## TO DO
Each line of the data that includes the string "Hoisting" is to be copied out.

## EXTRACTED INFORMATION
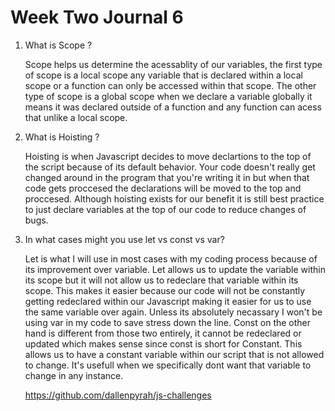 # Week Two Journal 6 

1. What is Scope ?

    Scope helps us determine the acessablity of our variables, the first type of scope is a local scope any variable that is declared within a local scope or a function can only be accessed within that scope. The other type of scope is a global scope when we declare a variable globally it means it was declared outside of a function and any function can acess that unlike a local scope.

2. What is Hoisting ?

    Hoisting is when Javascript decides to move declartions to the top of the script because of its default behavior. Your code doesn't really get changed around in the program that you're writing it in but when that code gets proccesed the declarations will be moved to the top and proccesed. Although hoisting exists for our benefit it is still best practice to just declare variables at the top of our code to reduce changes of bugs. 

3. In what cases might you use let vs const vs var?

    Let is what I will use in most cases with my coding process because of its improvement over variable. Let allows us to update the variable within its scope but it will not allow us to redeclare that variable within its scope. This makes it easier because our code will not be constantly getting redeclared within our Javascript making it easier for us to use the same variable over again. Unless its absolutely necassary I won't be using var in my code to save stress down the line. Const on the other hand is different from those two entirely, it cannot be redeclared or updated which makes sense since const is short for Constant. This allows us to have a constant variable within our script that is not allowed to change. It's usefull when we specifically dont want that variable to change in any instance. 

    https://github.com/dallenpyrah/js-challenges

## RESULT OF THE TASK
2. What is Hoisting ?
    Hoisting is when Javascript decides to move declartions to the top of the script because of its default behavior. Your code doesn't really get changed around in the program that you're writing it in but when that code gets proccesed the declarations will be moved to the top and proccesed. Although hoisting exists for our benefit it is still best practice to just declare variables at the top of our code to reduce changes of bugs. 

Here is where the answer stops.